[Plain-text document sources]
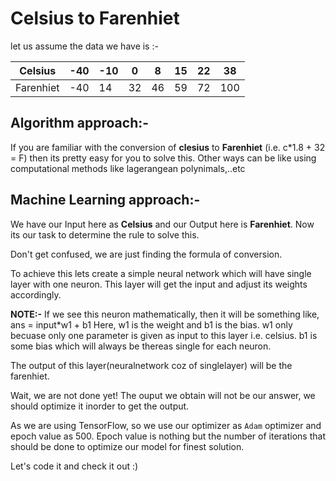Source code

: # Celsius to Farenhiet

let us assume the data we have is :-

| Celsius   | -40 | -10 | 0 | 8 | 15  | 22  | 38  |
|-----------|-----|-----|---|---|-----|-----|-----|
| Farenhiet | -40 | 14  | 32| 46| 59  | 72  | 100 |


## Algorithm approach:-
If you are familiar with the conversion of **clesius** to **Farenhiet** (i.e. c*1.8 + 32 = F)
then its pretty easy for you to solve this.
Other ways can be like using computational methods like lagerangean polynimals,..etc

## Machine Learning approach:-
We have our Input here as **Celsius** and our Output here is **Farenhiet**.
Now its our task to determine the rule to solve this.

Don't get confused, we are just finding the formula of conversion.

To achieve this lets create a simple neural network which will have single layer with one neuron.
This layer will get the input and adjust its weights accordingly.

**NOTE:-** If we see this neuron mathematically, then it will be something like, ans = input*w1 + b1
Here, w1 is the weight and b1 is the bias.
w1 only becuase only one parameter is given as input to this layer i.e. celsius.
b1 is some bias which will always be thereas single for each neuron.

The output of this layer(neuralnetwork coz of singlelayer) will be the farenhiet.

Wait, we are not done yet!
The ouput we obtain will not be our answer, we should optimize it inorder to get the output.

As we are using TensorFlow, so we use our optimizer as `Adam` optimizer and epoch value as 500.
Epoch value is nothing but the number of iterations that should be done to optimize our model for finest solution.

Let's code it and check it out :)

§ **What the task requires**
For this exercise, copy the lines from the one that contains "let us assume" through the last line of the records, exactly and only those.

§ **Response to this task**
let us assume the data we have is :-

| Celsius   | -40 | -10 | 0 | 8 | 15  | 22  | 38  |
|-----------|-----|-----|---|---|-----|-----|-----|
| Farenhiet | -40 | 14  | 32| 46| 59  | 72  | 100 |


## Algorithm approach:-
If you are familiar with the conversion of **clesius** to **Farenhiet** (i.e. c*1.8 + 32 = F)
then its pretty easy for you to solve this.
Other ways can be like using computational methods like lagerangean polynimals,..etc

## Machine Learning approach:-
We have our Input here as **Celsius** and our Output here is **Farenhiet**.
Now its our task to determine the rule to solve this.

Don't get confused, we are just finding the formula of conversion.

To achieve this lets create a simple neural network which will have single layer with one neuron.
This layer will get the input and adjust its weights accordingly.

**NOTE:-** If we see this neuron mathematically, then it will be something like, ans = input*w1 + b1
Here, w1 is the weight and b1 is the bias.
w1 only becuase only one parameter is given as input to this layer i.e. celsius.
b1 is some bias which will always be thereas single for each neuron.

The output of this layer(neuralnetwork coz of singlelayer) will be the farenhiet.

Wait, we are not done yet!
The ouput we obtain will not be our answer, we should optimize it inorder to get the output.

As we are using TensorFlow, so we use our optimizer as `Adam` optimizer and epoch value as 500.
Epoch value is nothing but the number of iterations that should be done to optimize our model for finest solution.

Let's code it and check it out :)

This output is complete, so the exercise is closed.